Como Sanders e outros socialistas norte-americanos sabem, a luta dos de baixo contra a elite económica é a melhor forma de criar um “nós” maioritário contra um “eles” minoritário que pode congregar. Como dizia Ernesto Laclau nos anos setenta, o socialismo é a forma mais potente e acabada de populismo.
E eu conheço um velho país, ou aquilo a que por hábito ainda chamamos de país, brutalmente desigual e onde as classes e as suas lutas, o povo e os seus combates, também não existem…

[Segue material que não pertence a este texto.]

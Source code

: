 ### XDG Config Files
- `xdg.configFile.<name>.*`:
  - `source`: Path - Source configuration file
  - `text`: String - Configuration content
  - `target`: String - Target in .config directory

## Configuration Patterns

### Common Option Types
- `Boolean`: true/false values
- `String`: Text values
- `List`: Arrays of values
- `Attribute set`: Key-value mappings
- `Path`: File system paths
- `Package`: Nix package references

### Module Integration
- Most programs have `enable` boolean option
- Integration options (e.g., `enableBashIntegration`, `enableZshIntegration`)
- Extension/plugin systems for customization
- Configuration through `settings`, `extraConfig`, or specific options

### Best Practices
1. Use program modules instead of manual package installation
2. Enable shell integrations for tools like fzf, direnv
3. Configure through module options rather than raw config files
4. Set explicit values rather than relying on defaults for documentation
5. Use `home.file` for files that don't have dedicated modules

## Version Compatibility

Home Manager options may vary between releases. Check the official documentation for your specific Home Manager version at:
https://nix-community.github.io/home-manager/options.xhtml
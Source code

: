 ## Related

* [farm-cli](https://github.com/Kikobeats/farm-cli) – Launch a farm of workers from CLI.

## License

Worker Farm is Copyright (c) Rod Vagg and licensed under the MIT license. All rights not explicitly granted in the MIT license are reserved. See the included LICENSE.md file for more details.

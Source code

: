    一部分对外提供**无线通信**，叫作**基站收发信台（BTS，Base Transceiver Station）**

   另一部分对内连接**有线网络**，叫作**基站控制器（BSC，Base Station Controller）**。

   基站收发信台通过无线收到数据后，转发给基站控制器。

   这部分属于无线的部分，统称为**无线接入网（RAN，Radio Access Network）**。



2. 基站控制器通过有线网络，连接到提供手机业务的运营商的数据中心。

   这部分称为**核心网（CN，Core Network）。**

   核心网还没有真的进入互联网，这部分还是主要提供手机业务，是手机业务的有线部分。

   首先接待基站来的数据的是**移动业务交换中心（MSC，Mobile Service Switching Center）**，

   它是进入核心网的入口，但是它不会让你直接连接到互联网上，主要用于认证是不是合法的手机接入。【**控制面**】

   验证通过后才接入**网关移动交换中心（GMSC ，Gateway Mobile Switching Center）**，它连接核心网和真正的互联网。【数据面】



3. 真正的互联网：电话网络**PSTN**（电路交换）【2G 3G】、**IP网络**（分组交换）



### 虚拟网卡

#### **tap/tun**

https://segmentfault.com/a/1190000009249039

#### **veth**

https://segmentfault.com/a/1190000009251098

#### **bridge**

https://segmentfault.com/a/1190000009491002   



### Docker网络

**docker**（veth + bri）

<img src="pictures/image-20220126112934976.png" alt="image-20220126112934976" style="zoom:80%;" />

Dívida pública: um problema em hibernação

Posted: 17 Jan 2019 04:42 PM PST

Os defensores da reestruturação da dívida têm estado em silêncio. Para isso contribuiu a boa conjuntura externa e a estratégia de Mário Centeno – reposição de rendimentos, mas contenção drástica de outras despesas correntes e do investimento público. Ou seja, mão-de-ferro sobre o orçamento para ter saldos primários positivos. A que se juntou um crescimento do PIB puxado pelo turismo e a bolha do imobiliário (influxo de capitais especulativos), mais a retoma do consumo à medida que se instalou a confiança no voltar da página da austeridade. A benevolência de Bruxelas para com a nova estratégia foi decisiva porque limpou do horizonte as nuvens negras que criavam incerteza quanto ao futuro. Aceite como “caso de sucesso”, Portugal viu o juro médio para o conjunto da dívida baixar substancialmente, ficando abaixo da taxa de crescimento nominal do produto. Tudo favorável à redução do peso da dívida pública.

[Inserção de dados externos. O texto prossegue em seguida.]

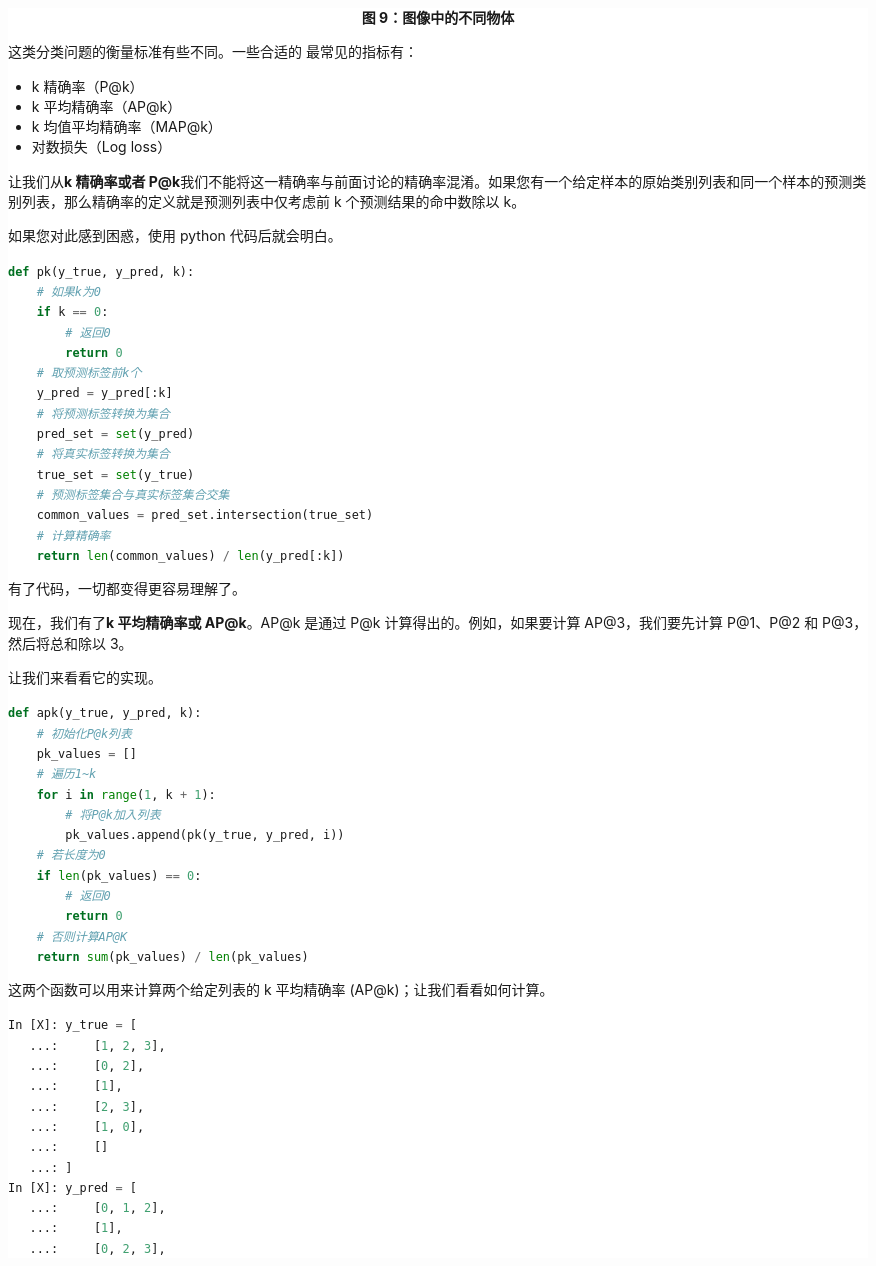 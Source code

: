 <p align="center"><b>图 9：图像中的不同物体</b> </p>

这类分类问题的衡量标准有些不同。一些合适的 最常见的指标有：

- k 精确率（P@k）
- k 平均精确率（AP@k）
- k 均值平均精确率（MAP@k） 
- 对数损失（Log loss）

让我们从**k 精确率或者 P@k**我们不能将这一精确率与前面讨论的精确率混淆。如果您有一个给定样本的原始类别列表和同一个样本的预测类别列表，那么精确率的定义就是预测列表中仅考虑前 k 个预测结果的命中数除以 k。

如果您对此感到困惑，使用 python 代码后就会明白。

```python
def pk(y_true, y_pred, k):
    # 如果k为0
    if k == 0: 
        # 返回0
        return 0
    # 取预测标签前k个
    y_pred = y_pred[:k]
    # 将预测标签转换为集合
    pred_set = set(y_pred)
    # 将真实标签转换为集合
    true_set = set(y_true)
    # 预测标签集合与真实标签集合交集
    common_values = pred_set.intersection(true_set)
    # 计算精确率
    return len(common_values) / len(y_pred[:k])
```

有了代码，一切都变得更容易理解了。

现在，我们有了**k 平均精确率或 AP@k**。AP@k 是通过 P@k 计算得出的。例如，如果要计算 AP@3，我们要先计算 P@1、P@2 和 P@3，然后将总和除以 3。

让我们来看看它的实现。

```python
def apk(y_true, y_pred, k):
    # 初始化P@k列表
    pk_values = []
    # 遍历1~k
    for i in range(1, k + 1):
        # 将P@k加入列表
        pk_values.append(pk(y_true, y_pred, i))
    # 若长度为0
    if len(pk_values) == 0:
        # 返回0
        return 0
    # 否则计算AP@K
    return sum(pk_values) / len(pk_values)
```

这两个函数可以用来计算两个给定列表的 k 平均精确率 (AP@k)；让我们看看如何计算。

```python
In [X]: y_true = [
   ...:     [1, 2, 3],
   ...:     [0, 2],
   ...:     [1],
   ...:     [2, 3],
   ...:     [1, 0],
   ...:     []
   ...: ]
In [X]: y_pred = [
   ...:     [0, 1, 2],
   ...:     [1],
   ...:     [0, 2, 3],
``` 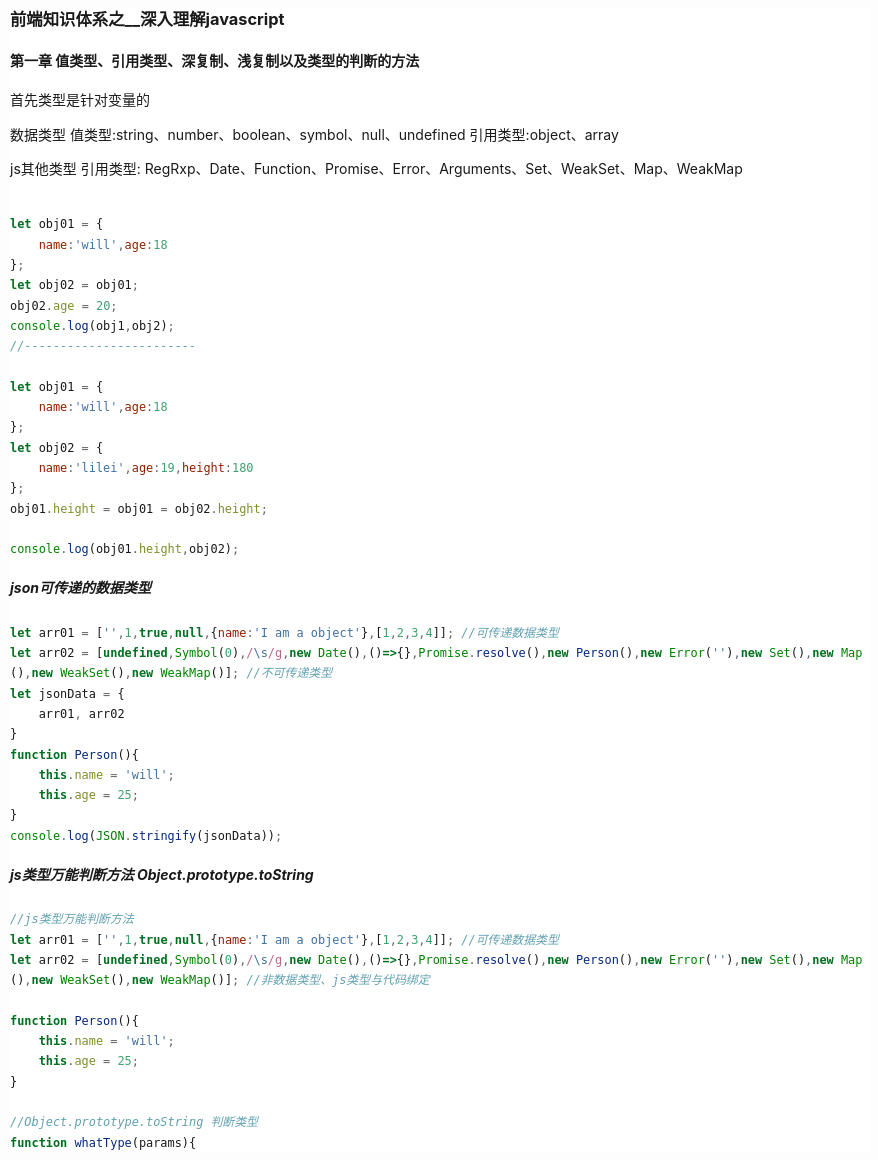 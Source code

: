 
### 前端知识体系之__深入理解javascript

#### 第一章 值类型、引用类型、深复制、浅复制以及类型的判断的方法

首先类型是针对变量的

数据类型
值类型:string、number、boolean、symbol、null、undefined
引用类型:object、array

js其他类型
引用类型: RegRxp、Date、Function、Promise、Error、Arguments、Set、WeakSet、Map、WeakMap



```javascript

let obj01 = {
    name:'will',age:18
};
let obj02 = obj01;
obj02.age = 20;
console.log(obj1,obj2);
//------------------------

let obj01 = {
    name:'will',age:18
};
let obj02 = {
    name:'lilei',age:19,height:180
};
obj01.height = obj01 = obj02.height;

console.log(obj01.height,obj02);

```


##### json可传递的数据类型
```javascript
let arr01 = ['',1,true,null,{name:'I am a object'},[1,2,3,4]]; //可传递数据类型
let arr02 = [undefined,Symbol(0),/\s/g,new Date(),()=>{},Promise.resolve(),new Person(),new Error(''),new Set(),new Map(),new WeakSet(),new WeakMap()]; //不可传递类型
let jsonData = {
    arr01, arr02
}
function Person(){
    this.name = 'will';
    this.age = 25;
}
console.log(JSON.stringify(jsonData));
```

##### js类型万能判断方法 Object.prototype.toString
```javascript
//js类型万能判断方法
let arr01 = ['',1,true,null,{name:'I am a object'},[1,2,3,4]]; //可传递数据类型
let arr02 = [undefined,Symbol(0),/\s/g,new Date(),()=>{},Promise.resolve(),new Person(),new Error(''),new Set(),new Map(),new WeakSet(),new WeakMap()]; //非数据类型、js类型与代码绑定

function Person(){
    this.name = 'will';
    this.age = 25;
}

//Object.prototype.toString 判断类型
function whatType(params){
```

Porém, se a conjuntura mudar, tudo o que agora corre bem fica posto em causa. O crescente peso das exportações no total da procura tornou a economia portuguesa mais sensível à conjuntura internacional. Nesse caso, o governo em funções verá os estabilizadores automáticos (despesa social, receita fiscal) produzirem novamente um défice primário. A CE, os mercados financeiros e as agências de notação recomeçarão a sua ladainha de que o país não fez as reformas estruturais de que precisava e que, por isso, tem de cortar na despesa pública para dar confiança aos mercados. E cortará porque Portugal não é a Itália nem a França. E subirão as taxas de juro que, novamente, serão superiores à taxa de variação do produto. O peso da dívida voltará a subir, como subirá o clamor dos jornalistas de economia dizendo que a geringonça foi afinal um fracasso.

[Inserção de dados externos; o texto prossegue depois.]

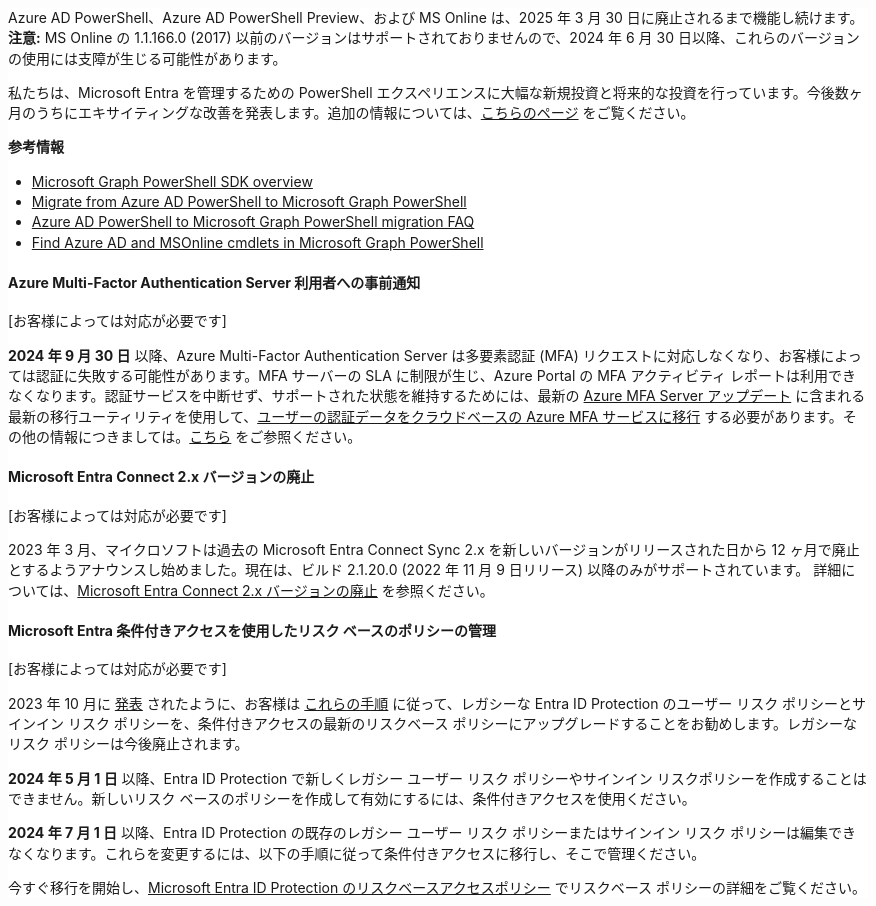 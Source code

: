 Azure AD PowerShell、Azure AD PowerShell Preview、および MS Online は、2025 年 3 月 30 日に廃止されるまで機能し続けます。**注意:** MS Online の 1.1.166.0 (2017) 以前のバージョンはサポートされておりませんので、2024 年 6 月 30 日以降、これらのバージョンの使用には支障が生じる可能性があります。

私たちは、Microsoft Entra を管理するための PowerShell エクスペリエンスに大幅な新規投資と将来的な投資を行っています。今後数ヶ月のうちにエキサイティングな改善を発表します。追加の情報については、[こちらのページ](https://jpazureid.github.io/blog/azure-active-directory/important-update-deprecation-of-azure-ad-powershell-and-msonline/) をご覧ください。

**参考情報**

- [Microsoft Graph PowerShell SDK overview](https://learn.microsoft.com/en-us/powershell/microsoftgraph/overview?view=graph-powershell-1.0)
- [Migrate from Azure AD PowerShell to Microsoft Graph PowerShell](https://learn.microsoft.com/en-us/powershell/microsoftgraph/migration-steps?view=graph-powershell-1.0)
- [Azure AD PowerShell to Microsoft Graph PowerShell migration FAQ](https://learn.microsoft.com/ja-jp/powershell/azure/active-directory/migration-faq?view=azureadps-2.0)
- [Find Azure AD and MSOnline cmdlets in Microsoft Graph PowerShell](https://learn.microsoft.com/en-us/powershell/microsoftgraph/azuread-msoline-cmdlet-map?view=graph-powershell-1.0)

#### Azure Multi-Factor Authentication Server 利用者への事前通知

[お客様によっては対応が必要です]

**2024 年 9 月 30 日** 以降、Azure Multi-Factor Authentication Server は多要素認証 (MFA) リクエストに対応しなくなり、お客様によっては認証に失敗する可能性があります。MFA サーバーの SLA に制限が生じ、Azure Portal の MFA アクティビティ レポートは利用できなくなります。認証サービスを中断せず、サポートされた状態を維持するためには、最新の [Azure MFA Server アップデート](https://www.microsoft.com/en-us/download/details.aspx?id=5584) に含まれる最新の移行ユーティリティを使用して、[ユーザーの認証データをクラウドベースの Azure MFA サービスに移行](https://learn.microsoft.com/ja-jp/entra/identity/authentication/how-to-migrate-mfa-server-to-mfa-user-authentication) する必要があります。その他の情報につきましては。[こちら](https://learn.microsoft.com/ja-jp/entra/identity/authentication/how-to-migrate-mfa-server-to-azure-mfa) をご参照ください。

#### Microsoft Entra Connect 2.x バージョンの廃止

[お客様によっては対応が必要です]

2023 年 3 月、マイクロソフトは過去の Microsoft Entra Connect Sync 2.x を新しいバージョンがリリースされた日から 12 ヶ月で廃止とするようアナウンスし始めました。現在は、ビルド 2.1.20.0 (2022 年 11 月 9 日リリース) 以降のみがサポートされています。 詳細については、[Microsoft Entra Connect 2.x バージョンの廃止](https://learn.microsoft.com/en-us/entra/identity/hybrid/connect/reference-connect-version-history#retiring-microsoft-entra-connect-2x-versions) を参照ください。

#### Microsoft Entra 条件付きアクセスを使用したリスク ベースのポリシーの管理

[お客様によっては対応が必要です]

2023 年 10 月に [発表](https://jpazureid.github.io/blog/azure-active-directory/what-s-new-in-microsoft-entra/) されたように、お客様は [これらの手順](https://learn.microsoft.com/ja-jp/entra/id-protection/howto-identity-protection-configure-risk-policies#migrate-risk-policies-to-conditional-access) に従って、レガシーな Entra ID Protection のユーザー リスク ポリシーとサインイン リスク ポリシーを、条件付きアクセスの最新のリスクベース ポリシーにアップグレードすることをお勧めします。レガシーなリスク ポリシーは今後廃止されます。

**2024 年 5 月 1 日** 以降、Entra ID Protection で新しくレガシー ユーザー リスク ポリシーやサインイン リスクポリシーを作成することはできません。新しいリスク ベースのポリシーを作成して有効にするには、条件付きアクセスを使用ください。

**2024 年 7 月 1 日** 以降、Entra ID Protection の既存のレガシー ユーザー リスク ポリシーまたはサインイン リスク ポリシーは編集できなくなります。これらを変更するには、以下の手順に従って条件付きアクセスに移行し、そこで管理ください。 

今すぐ移行を開始し、[Microsoft Entra ID Protection のリスクベースアクセスポリシー](https://learn.microsoft.com/ja-jp/entra/id-protection/concept-identity-protection-policies) でリスクベース ポリシーの詳細をご覧ください。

Ou seja, o problema da sustentabilidade da dívida não desapareceu; ficou em hibernação até à próxima crise. Em boa verdade, enquanto durar a zona euro – e não haverá em Portugal governo que questione a zona euro, evidentemente – o país está condenado a uma trajectória de períodos de crescimento medíocre nos intervalos das crises financeiras recorrentes. Passado este parêntesis de descompressão, voltaremos à trajectória de longo prazo: continuada degradação dos serviços públicos, crescente polarização social, e a raiva surda de boa parte dos de baixo a lavrar no subterrâneo social, pronta a lançar-se nos braços de um demagogo que seja competente para lhe dar voz e ganhar eleições.
Eu não partilho da ideia de que uma nova geringonça nos tornará imunes à ascensão da extrema-direita. Para mim, a sobrevivência da zona euro, e a nossa fidelidade canina ao ‘projecto europeu’, são a maior garantia de que lá chegaremos, com atraso como é costume.